Wednesday, 3 October 2012

Accounting: Financial Statements






TrapCall.com - Unmask Blocked Calls
Financial statements present the results of operations and the financial position of the company. Four statements are commonly prepared by publicly-traded companies: balance sheet, income statement, cash flow statement and statement of changes in equity
Balance Sheet The balance sheet tells you whether the company can pay its bills on time, its financial flexibility to acquire capital and its ability to distribute cash in the form of dividends to the company's owners.

The top of the balance sheet has three items: (1) the legal name of the entity; (2) the title (i.e., balance sheet or statement of financial position); and (3) the date of the statement. Importantly, the financial position presented is always for the entity itself, not its owners. And the balance sheet is always for a specific point in time: instead of just a date of, say, December 31, 20XX, it would be more accurate to write December 31, 20XX, 11:59:59, or any particular moment on the 31st.

  • Assets are items that provide probable future economic benefits
  • Liabilities are obligations of the firm that will be settled by using assets
  • Equity (variously called stockholders equity, shareowners equity or owners equity) is the residual interest that remains after you subtract liabilities from assets

ACCOUNTING EQ:

Assets = Liabilities + Owners Equity,

Assets are broken down into current and noncurrent (or long-term). Assets are listed from top to bottom in order of decreasing liquidity, i.e., how fast they can be converted to cash. (For more on this see, Reading The Balance Sheet.)

Current assets are cash and other assets that are expected to be used during the normal operating cycle of the business, usually one year. They typically include cash and cash equivalentsshort-term investmentsaccounts receivablesinventory and prepaid expense. Noncurrent assets will not be realized in full within one year. They typically include long-term investments: property, plant and equipment; intangible assets and other assets.

Liabilities are listed in order of expected payment. Obligations expected to be satisfied within one year are current liabilities. They include accounts payable, trade notes payable, advances and deposits, current portion of long-term debt and accrued expenses. Noncurrent liabilities include bonds payable and other forms of long-term capital. 

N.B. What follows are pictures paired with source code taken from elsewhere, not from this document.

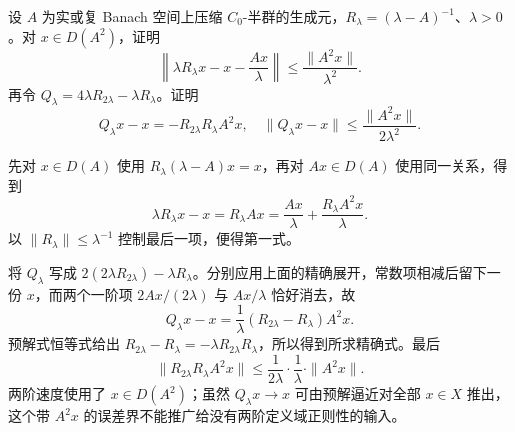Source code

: \begin{exercise}\label{b2:ex:app-D-5}
设 \(A\) 为实或复 Banach 空间上压缩 \(C_0\)-半群的生成元，\(R_\lambda=(\lambda-A)^{-1}\)、\(\lambda>0\)。对 \(x\in D(A^2)\)，证明
\[
 \left\|\lambda R_\lambda x-x-\frac{Ax}{\lambda}\right\|
 \leq\frac{\|A^2x\|}{\lambda^2}.
\]
再令 \(Q_\lambda=4\lambda R_{2\lambda}-\lambda R_\lambda\)。证明
\[
 Q_\lambda x-x=-R_{2\lambda}R_\lambda A^2x,
 \quad \|Q_\lambda x-x\|\leq\frac{\|A^2x\|}{2\lambda^2}.
\]
\end{exercise}
\begin{solution}
先对 \(x\in D(A)\) 使用 \(R_\lambda(\lambda-A)x=x\)，再对 \(Ax\in D(A)\) 使用同一关系，得到
\[
 \lambda R_\lambda x-x=R_\lambda Ax
 =\frac{Ax}{\lambda}+\frac{R_\lambda A^2x}{\lambda}.
\]
以 \(\|R_\lambda\|\leq\lambda^{-1}\) 控制最后一项，便得第一式。

将 \(Q_\lambda\) 写成 \(2(2\lambda R_{2\lambda})-\lambda R_\lambda\)。分别应用上面的精确展开，常数项相减后留下一份 \(x\)，而两个一阶项 \(2Ax/(2\lambda)\) 与 \(Ax/\lambda\) 恰好消去，故
\[
 Q_\lambda x-x
 =\frac1\lambda(R_{2\lambda}-R_\lambda)A^2x.
\]
预解式恒等式给出 \(R_{2\lambda}-R_\lambda=-\lambda R_{2\lambda}R_\lambda\)，所以得到所求精确式。最后
\[
 \|R_{2\lambda}R_\lambda A^2x\|
 \leq\frac1{2\lambda}\cdot\frac1\lambda\cdot\|A^2x\|.
\]
两阶速度使用了 \(x\in D(A^2)\)；虽然 \(Q_\lambda x\to x\) 可由预解逼近对全部 \(x\in X\) 推出，这个带 \(A^2x\) 的误差界不能推广给没有两阶定义域正则性的输入。
\end{solution}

Income StatementThe income statement (also known as the profit and loss statement or P&L) tells you both the earnings and profitability of a business. The P&L is always for a specific period of time, such as a month, a quarter or a year. Because a company's operations are ongoing, from a business perspective these cut-offs are arbitrary, and they result in many of the problems in income measurement. Nevertheless, periodic income statements are essential, because they allow users to compare results for the company over time and to the results of other firms for the same period. Depending on the industry, year over year comparisons that eliminate seasonal variables may be especially useful


Income from continuing operations is the heart of the P&L. It includes sales (or revenue), cost of goods sold, operating expenses, gains and losses, other revenue and expense items that are unusual or infrequent but not both, and income tax expense.

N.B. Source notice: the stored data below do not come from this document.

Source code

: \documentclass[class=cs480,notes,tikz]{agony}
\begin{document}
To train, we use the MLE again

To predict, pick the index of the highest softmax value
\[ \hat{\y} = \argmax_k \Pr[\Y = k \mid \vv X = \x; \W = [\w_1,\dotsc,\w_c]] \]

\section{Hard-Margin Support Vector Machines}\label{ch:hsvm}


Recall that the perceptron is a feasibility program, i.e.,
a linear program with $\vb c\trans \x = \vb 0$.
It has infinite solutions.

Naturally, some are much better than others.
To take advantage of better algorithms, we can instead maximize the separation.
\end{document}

This section of the income statement is used to compute the key profitability ratios of gross marginoperating margin, and pretax margin that help readers assess the ability of the company to generate income from its activities. Results from continuing operations are of primary interest because they are ongoing and can be predictive of future earnings; investors put less weight on discontinued operations (which are about the past) and extraordinary items (unusual and infrequent, thus unlikely to reoccur). Companies thus have an incentive to push negative items that belong in continuing operations into other categories.
Statement of Changes in Owners EquityA separate Statement of Changes in Stockholders' (or Owners) Equity is also prepared that reconciles the various components of OE on the balance sheet for the start of the period with the same items at the end of the period.